How Much Does A Prayer

 

 

 Weigh?

     So he said, “Write it on a paper,” and turned about his business.

 

     To his surprise, the women plucked a piece of paper out of her bosom and handed it to him over the counter and said, “I did that during the night watching over my sick baby.”

      The grocer took the paper before he could recover his surprise, and then regretted having done so! For what would he do with it; what could he say? 

     Then an idea suddenly came to him. He placed the paper, without even reading the prayer upon it, on the weight side of his old-fashioned scales. Picking up a loaf of bread nearby, he said, “We shall see how much this food is worth.”

     To his astonishment the scale would not go down when he laid the loaf on the other side. To his confusion and embarrassment, it would not go down though he kept on adding more food, anything he could lay his hands on quickly, for people were watching him.
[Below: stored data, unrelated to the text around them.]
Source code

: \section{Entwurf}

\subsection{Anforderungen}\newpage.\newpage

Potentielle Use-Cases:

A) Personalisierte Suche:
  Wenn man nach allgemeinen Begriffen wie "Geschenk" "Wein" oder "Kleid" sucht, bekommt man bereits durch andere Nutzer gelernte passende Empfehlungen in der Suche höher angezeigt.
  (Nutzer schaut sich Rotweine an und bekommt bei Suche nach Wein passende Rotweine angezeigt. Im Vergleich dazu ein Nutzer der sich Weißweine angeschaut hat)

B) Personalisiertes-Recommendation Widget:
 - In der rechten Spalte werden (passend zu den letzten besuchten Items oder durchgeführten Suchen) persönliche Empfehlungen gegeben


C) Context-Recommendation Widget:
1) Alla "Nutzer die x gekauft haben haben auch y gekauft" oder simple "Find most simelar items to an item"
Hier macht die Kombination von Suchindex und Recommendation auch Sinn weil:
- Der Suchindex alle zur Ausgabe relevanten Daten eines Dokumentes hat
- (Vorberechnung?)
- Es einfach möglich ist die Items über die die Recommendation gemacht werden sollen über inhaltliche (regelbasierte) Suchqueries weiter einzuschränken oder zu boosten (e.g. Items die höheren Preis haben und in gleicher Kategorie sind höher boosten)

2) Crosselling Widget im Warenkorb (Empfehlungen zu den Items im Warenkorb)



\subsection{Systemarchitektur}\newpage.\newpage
     He tried to be gruff and he was making a bad job of it. His face got red and he felt flustered. So finally he said, “Well, that’s all the scales will hold anyway. Here’s a bag. You’ll have to put it in yourself. I’m busy.”

    With what sounded like a gasp or a little sob, she took the bag and started packing the food, wiping her eyes on her sleeves every time her arm was free to do so. He tried not to look, but he could not help seeing that he had given her a pretty big bag and that it was not full when she had finished. So without saying anything, he tossed down the counter to her several expensive items. Trying not to notice, he saw a timid smile of grateful understanding glistening in her eyes.

    When the woman was gone, he went to look at the scales, scratching his head and shaking the scales in puzzlement. Then he found the solution. When the paper had been placed on it, the scales had been broken.

     That grocer is an old man now. His hair is white. But he has never forgotten the incident. He never saw the woman again. And, come to think of it, he had never seen her before either. Yet, for the rest of his life, he remembered her better than any other customer he ever had.

     And he knew it had not been just his imagination, for he still had the slip of paper upon which the woman’s prayer had been written, “Please, Lord, give us this day our daily bread.”